Freshman Rewind: Mark Williams

During the 2020-21 season, Williams appeared in 23 games (15 starts); he averaged 7.1 points, 4.5 rebounds and 1.4 blocks per game. (Per 40 minutes: 11.8 rebounds, 3.7 blocks, 1.5 steals, 4.7 FTA)

Over the final 10 games (10 starts), though, Williams saw his playing time and production rise: 24 minutes, 13.0 points (70 FG%), 6.3 rebounds, 1.9 blocks and 1.1 steals per game. Williams played fewer than 19 minutes in only one of these games: 7 minutes vs. Virginia and Jay Huff’s pick-and-pop gravity.

With Williams on the floor over that last stretch of 10 games (241 minutes), Duke outscored opponents by 65 points, according to Pivot Analysis. In those minutes, Duke scored at an efficient clip on offense: 1.22 points per possession.

During the final 10 games, Duke posted a net rating of +17.2 points per 100 possession with Williams on the court.

On offense, Williams functions primarily as a vertical threat and paint finisher.

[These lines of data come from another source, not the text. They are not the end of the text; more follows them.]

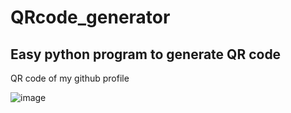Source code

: # QRcode_generator

## Easy python program to generate QR code

QR code of my github profile

![image](https://user-images.githubusercontent.com/59025622/126889853-ad40cbc8-9b65-4cfb-8c67-6fe8b86eca9e.png)
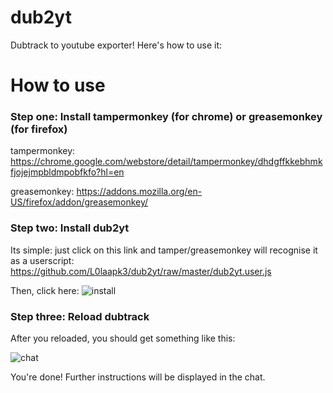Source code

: # dub2yt
Dubtrack to youtube exporter! Here's how to use it:

# How to use

### Step one: Install tampermonkey (for chrome) or greasemonkey (for firefox)

tampermonkey: https://chrome.google.com/webstore/detail/tampermonkey/dhdgffkkebhmkfjojejmpbldmpobfkfo?hl=en

greasemonkey: https://addons.mozilla.org/en-US/firefox/addon/greasemonkey/

### Step two: Install dub2yt

Its simple: just click on this link and tamper/greasemonkey will recognise it as a userscript: https://github.com/L0laapk3/dub2yt/raw/master/dub2yt.user.js

Then, click here: ![install](http://i.imgur.com/GMrKqC3.png)

### Step three: Reload dubtrack

After you reloaded, you should get something like this:

![chat](http://i.imgur.com/o9rXbqJ.png)

You're done! Further instructions will be displayed in the chat.
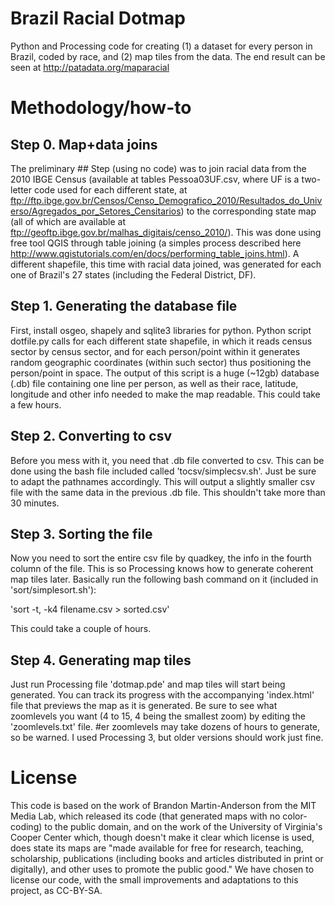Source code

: # Brazil Racial Dotmap

Python and Processing code for creating (1) a dataset for every person in Brazil, coded by race, and (2) map tiles from the data. The end result can be seen at http://patadata.org/maparacial

# Methodology/how-to

## Step 0. Map+data joins
The preliminary ## Step (using no code) was to join racial data from the 2010 IBGE Census (available at tables Pessoa03UF.csv, where UF is a two-letter code used for each different state, at ftp://ftp.ibge.gov.br/Censos/Censo_Demografico_2010/Resultados_do_Universo/Agregados_por_Setores_Censitarios) to the corresponding state map (all of which are available at ftp://geoftp.ibge.gov.br/malhas_digitais/censo_2010/). This was done using free tool QGIS through table joining (a simples process described here http://www.qgistutorials.com/en/docs/performing_table_joins.html). A different shapefile, this time with racial data joined, was generated for each one of Brazil's 27 states (including the Federal District, DF).

## Step 1. Generating the database file
First, install osgeo, shapely and sqlite3 libraries for python.
Python script dotfile.py calls for each different state shapefile, in which it reads census sector by census sector, and for each person/point within it generates random geographic coordinates (within such sector) thus positioning the person/point in space. The output of this script is a huge (~12gb) database (.db) file containing one line per person, as well as their race, latitude, longitude and other info needed to make the map readable. This could take a few hours.

## Step 2. Converting to csv
Before you mess with it, you need that .db file converted to csv. This can be done using the bash file included called 'tocsv/simplecsv.sh'. Just be sure to adapt the pathnames accordingly. This will output a slightly smaller csv file with the same data in the previous .db file. This shouldn't take more than 30 minutes.

## Step 3. Sorting the file
Now you need to sort the entire csv file by quadkey, the info in the fourth column of the file. This is so Processing knows how to generate coherent map tiles later. Basically run the following bash command on it (included in 'sort/simplesort.sh'):

'sort -t, -k4 filename.csv > sorted.csv'

This could take a couple of hours.

## Step 4. Generating map tiles
Just run Processing file 'dotmap.pde' and map tiles will start being generated. You can track its progress with the accompanying 'index.html' file that previews the map as it is generated. Be sure to see what zoomlevels you want (4 to 15, 4 being the smallest zoom) by editing the 'zoomlevels.txt' file. #er zoomlevels may take dozens of hours to generate, so be warned. I used Processing 3, but older versions should work just fine.

# License

This code is based on the work of Brandon Martin-Anderson from the MIT Media Lab, which released its code (that generated maps with no color-coding) to the public domain, and on the work of the University of Virginia's Cooper Center which, though doesn't make it clear which license is used, does state its maps are "made available for free for research, teaching, scholarship, publications (including books and articles distributed in print or digitally), and other uses to promote the public good." We have chosen to license our code, with the small improvements and adaptations to this project, as CC-BY-SA.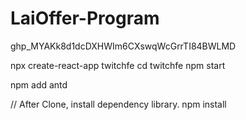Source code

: # LaiOffer-Program

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

npx create-react-app twitchfe
cd twitchfe
npm start

npm add antd

// After Clone, install dependency library.
npm install 
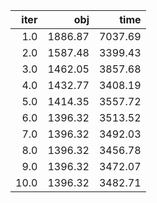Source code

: |   iter |       obj |      time |
| ------:| ---------:| ---------:|
|  $1.0$ | $1886.87$ | $7037.69$ |
|  $2.0$ | $1587.48$ | $3399.43$ |
|  $3.0$ | $1462.05$ | $3857.68$ |
|  $4.0$ | $1432.77$ | $3408.19$ |
|  $5.0$ | $1414.35$ | $3557.72$ |
|  $6.0$ | $1396.32$ | $3513.52$ |
|  $7.0$ | $1396.32$ | $3492.03$ |
|  $8.0$ | $1396.32$ | $3456.78$ |
|  $9.0$ | $1396.32$ | $3472.07$ |
| $10.0$ | $1396.32$ | $3482.71$ |

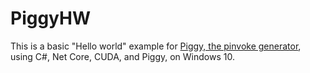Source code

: # PiggyHW

This is a basic "Hello world" example for [Piggy, the pinvoke generator](https://github.com/kaby76/Piggy),
using C#, Net Core, CUDA, and Piggy, on Windows 10.
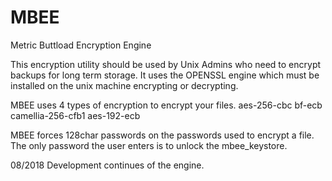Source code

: # MBEE
Metric Buttload Encryption Engine

This encryption utility should be used by Unix Admins who need to encrypt backups for long term storage.  It uses the OPENSSL engine which must be installed on the unix machine encrypting or decrypting.

MBEE uses 4 types of encryption to encrypt your files.
aes-256-cbc
bf-ecb
camellia-256-cfb1
aes-192-ecb

MBEE forces 128char passwords on the passwords used to encrypt a file.  The only password the user enters is to unlock the mbee_keystore.

08/2018
Development continues of the engine.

He rolls hard to the basket out of pick-and-roll or works the baseline/dunker spot as a cutter. However, there are some ball skills, too. Williams isn’t exactly a playmaker, but there are face-up passing flashes. He even showed some quick processing skills as a passer in Duke’s continuity ball screen offense or high-low game.

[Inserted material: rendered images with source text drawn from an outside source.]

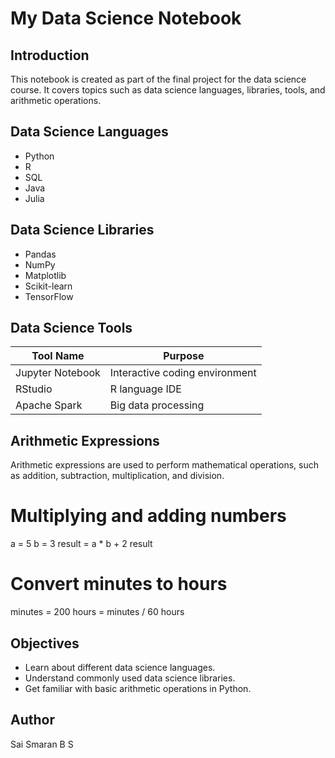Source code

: # My Data Science Notebook
## Introduction
This notebook is created as part of the final project for the data science course. It covers topics such as data science languages, libraries, tools, and arithmetic operations.
## Data Science Languages
- Python
- R
- SQL
- Java
- Julia
## Data Science Libraries
- Pandas
- NumPy
- Matplotlib
- Scikit-learn
- TensorFlow
## Data Science Tools
| Tool Name      | Purpose                        |
|----------------|--------------------------------|
| Jupyter Notebook| Interactive coding environment |
| RStudio         | R language IDE                 |
| Apache Spark    | Big data processing            |
## Arithmetic Expressions
Arithmetic expressions are used to perform mathematical operations, such as addition, subtraction, multiplication, and division.
# Multiplying and adding numbers
a = 5
b = 3
result = a * b + 2
result
# Convert minutes to hours
minutes = 200
hours = minutes / 60
hours
## Objectives
- Learn about different data science languages.
- Understand commonly used data science libraries.
- Get familiar with basic arithmetic operations in Python.
## Author
Sai Smaran B S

Williams can handle the ball some has a DHO target as well, while also having the presence of mind to hold his screen before diving to the rim. Williams is huge and needs to leverage his size as a way to help create advantage in the half court.


Interior post-to-post passing isn’t the best indicator of overall passing acumen, but those little bits of passing should come in handy next when Williams shares the frontcourt with 5-star power forward Paolo Banchero, the projected No. 1 pick in the 2022 NBA Draft.


Quick Thoughts: Areas of Improvement

There’s still a lot of work to be done. Williams improved as a post-up scorer (52.9 FG%), but he’s still raw down on the low block. Williams will rarely post-up when he eventually lands in the NBA; however, Duke will likely feature post action with Williams next season.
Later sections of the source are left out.